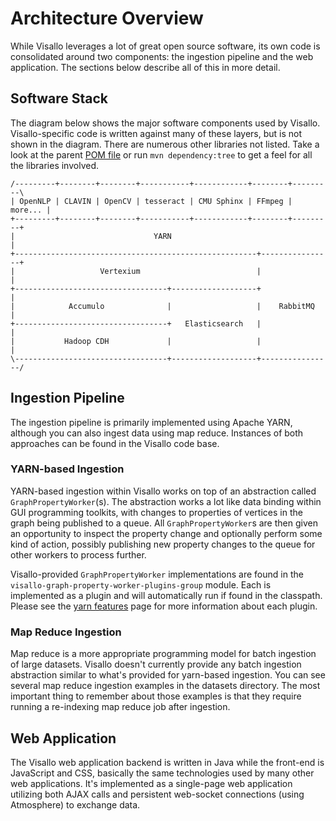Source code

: # Architecture Overview

While Visallo leverages a lot of great open source software, its own code is consolidated around two components: the
ingestion pipeline and the web application. The sections below describe all of this in more detail.

## Software Stack

The diagram below shows the major software components used by Visallo. Visallo-specific code is written against many of
these layers, but is not shown in the diagram. There are numerous other libraries not listed. Take a look at the parent
[POM file](../pom.xml) or run `mvn dependency:tree` to get a feel for all the libraries involved.

    /---------+--------+--------+-----------+------------+--------+---------\
    | OpenNLP | CLAVIN | OpenCV | tesseract | CMU Sphinx | FFmpeg | more... |
    +---------+--------+--------+-----------+------------+--------+---------+
    |                               YARN                                    |
    +------------------------------------------------------+----------------+
    |                   Vertexium                          |                |
    +----------------------------------+-------------------+                |
    |            Accumulo              |                   |    RabbitMQ    |
    +----------------------------------+   Elasticsearch   |                |
    |           Hadoop CDH             |                   |                |
    \----------------------------------+-------------------+----------------/

## Ingestion Pipeline

The ingestion pipeline is primarily implemented using Apache YARN, although you can also ingest data using map reduce.
Instances of both approaches can be found in the Visallo code base.

### YARN-based Ingestion

YARN-based ingestion within Visallo works on top of an abstraction called `GraphPropertyWorker`(s). The abstraction
works a lot like data binding within GUI programming toolkits, with changes to properties of vertices in the graph
being published to a queue. All `GraphPropertyWorker`s are then given an opportunity to inspect the property change and
optionally perform some kind of action, possibly publishing new property changes to the queue for other workers to
process further.

Visallo-provided `GraphPropertyWorker` implementations are found in the `visallo-graph-property-worker-plugins-group` module.
Each is implemented as a plugin and will automatically run if found in the classpath. Please see
the [yarn features](features.md) page for more information about each plugin.

### Map Reduce Ingestion

Map reduce is a more appropriate programming model for batch ingestion of large datasets. Visallo doesn't currently
provide any batch ingestion abstraction similar to what's provided for yarn-based ingestion. You can see several map
reduce ingestion examples in the datasets directory. The most important thing to remember about those examples
is that they require running a re-indexing map reduce job after ingestion.

## Web Application

The Visallo web application backend is written in Java while the front-end is JavaScript and CSS, basically the same
technologies used by many other web applications. It's implemented as a single-page web application utilizing both
AJAX calls and persistent web-socket connections (using Atmosphere) to exchange data.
---*---
▸ Problem requirements
Give back exactly the lines above starting at the line where "provide any batch" appears and ending at the line where "technologies used by" appears, both included, with no other lines.

▸ Response area
provide any batch ingestion abstraction similar to what's provided for yarn-based ingestion. You can see several map
reduce ingestion examples in the datasets directory. The most important thing to remember about those examples
is that they require running a re-indexing map reduce job after ingestion.

## Web Application

The Visallo web application backend is written in Java while the front-end is JavaScript and CSS, basically the same
technologies used by many other web applications. It's implemented as a single-page web application utilizing both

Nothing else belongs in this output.